Le pacifisme devrait d'abord organiser de tels héros de la paix en une armée volontaire de la paix dans tous les pays européens.
  • L'auteur appelle à la création concrète d'une "armée volontaire de la paix" recrutée parmi des héros qui rejettent la guerre en tant qu'outil politique barbare et insensé, et ennemi de l'humanité. Ses membres doivent être prêts à tout sacrifice pour leurs croyances pacifistes. Cette armée se veut une force organisée et engagée, capable de rivaliser structurellement avec les institutions militaristes.
  • Le rôle de cette armée de la paix est double. Premièrement, ses combattants doivent agir comme propagandistes et agitateurs de l'idée pacifiste, afin de rassembler autour d'eux les millions de personnes qui désirent la paix. Ils ont une mission d'éducation et de mobilisation de l'opinion publique pour créer un mouvement de masse en faveur de la paix.
  • Deuxièmement, et c'est un point crucial, cette armée doit être préparée à "marcher contre la guerre" au moment décisif du danger. Elle ne se contente pas d'un plaidoyer passif ; elle envisage une intervention active pour sauver la paix. Cette notion d'action directe et courageuse au moment critique souligne le caractère offensif et combatif de ce pacifisme proposé.

Le Leadership pour la Paix

Des hommes alliant la perspicacité d'homme d'État à une volonté de paix indomptable et inébranlable devraient se porter à la tête de cette armée de la paix.
  • Le succès de cette entreprise pacifiste est conditionné par l'émergence d'un leadership compétent et déterminé. Les chefs de cette "armée de la paix" doivent combiner deux qualités essentielles : une vision politique avisée ("perspicacité d'homme d'État") et une volonté de paix "indomptable et inébranlable". Cette combinaison est vitale pour une action à la fois stratégique et résolue.

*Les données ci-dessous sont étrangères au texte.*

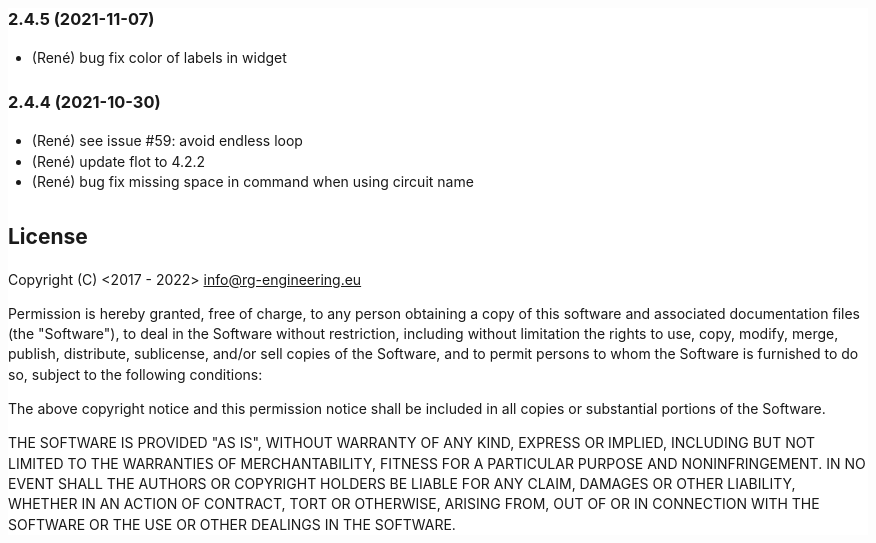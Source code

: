 ### 2.4.5 (2021-11-07)
* (René) bug fix color of labels in widget

### 2.4.4 (2021-10-30)
* (René) see issue #59: avoid endless loop
* (René) update flot to 4.2.2
* (René) bug fix missing space in command when using circuit name

## License
Copyright (C) <2017 - 2022>  <info@rg-engineering.eu>

Permission is hereby granted, free of charge, to any person obtaining a copy of this software and associated documentation files (the "Software"), to deal in the Software without restriction, including without limitation the rights to use, copy, modify, merge, publish, distribute, sublicense, and/or sell copies of the Software, and to permit persons to whom the Software is furnished to do so, subject to the following conditions:

The above copyright notice and this permission notice shall be included in all copies or substantial portions of the Software.

THE SOFTWARE IS PROVIDED "AS IS", WITHOUT WARRANTY OF ANY KIND, EXPRESS OR IMPLIED, INCLUDING BUT NOT LIMITED TO THE WARRANTIES OF MERCHANTABILITY, FITNESS FOR A PARTICULAR PURPOSE AND NONINFRINGEMENT. IN NO EVENT SHALL THE AUTHORS OR COPYRIGHT HOLDERS BE LIABLE FOR ANY CLAIM, DAMAGES OR OTHER LIABILITY, WHETHER IN AN ACTION OF CONTRACT, TORT OR OTHERWISE, ARISING FROM, OUT OF OR IN CONNECTION WITH THE SOFTWARE OR THE USE OR OTHER DEALINGS IN THE SOFTWARE.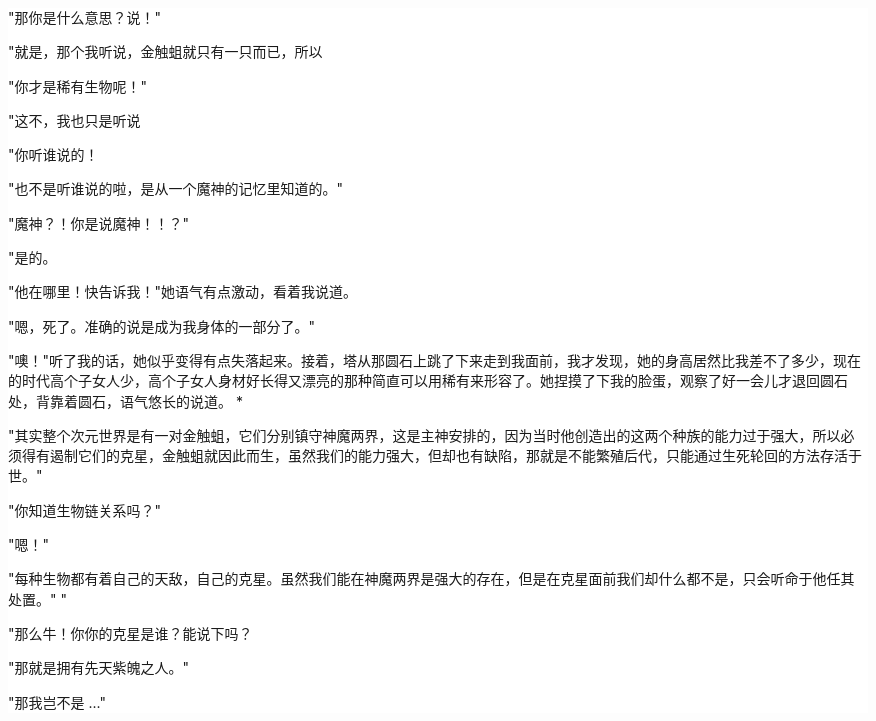 "那你是什么意思？说！"



"就是，那个我听说，金触蛆就只有一只而已，所以



"你才是稀有生物呢！"



"这不，我也只是听说



"你听谁说的！



"也不是听谁说的啦，是从一个魔神的记忆里知道的。"



"魔神？！你是说魔神！！？"



"是的。



"他在哪里！快告诉我！"她语气有点激动，看着我说道。



"嗯，死了。准确的说是成为我身体的一部分了。"





"噢！"听了我的话，她似乎变得有点失落起来。接着，塔从那圆石上跳了下来走到我面前，我才发现，她的身高居然比我差不了多少，现在的时代高个子女人少，高个子女人身材好长得又漂亮的那种简直可以用稀有来形容了。她捏摸了下我的脸蛋，观察了好一会儿才退回圆石处，背靠着圆石，语气悠长的说道。 *





"其实整个次元世界是有一对金触蛆，它们分别镇守神魔两界，这是主神安排的，因为当时他创造出的这两个种族的能力过于强大，所以必须得有遏制它们的克星，金触蛆就因此而生，虽然我们的能力强大，但却也有缺陷，那就是不能繁殖后代，只能通过生死轮回的方法存活于世。"



"你知道生物链关系吗？"



"嗯！"





"每种生物都有着自己的天敌，自己的克星。虽然我们能在神魔两界是强大的存在，但是在克星面前我们却什么都不是，只会听命于他任其处置。" "



"那么牛！你你的克星是谁？能说下吗？



"那就是拥有先天紫魄之人。"



"那我岂不是 ..."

  • L'auteur affirme que l'espoir pour l'Europe d'éviter d'être de nouveau "envahie et piétinée par la guerre" repose sur cette condition : que de tels leaders se placent à l'avant-garde de tels combattants. Le leadership éclairé est donc présenté comme la clé de voûte de la prévention des conflits et de l'établissement d'un ordre pacifique durable.
  • Cette conclusion insiste sur la nécessité d'une action organisée et dirigée. Elle ne fait pas seulement appel à un changement d'idéal individuel, mais à la construction d'une force collective structurée et dotée d'une direction capable de s'opposer efficacement aux mécanismes qui mènent à la guerre. L'accent est mis sur la responsabilité des individus d'exception à assumer ce rôle.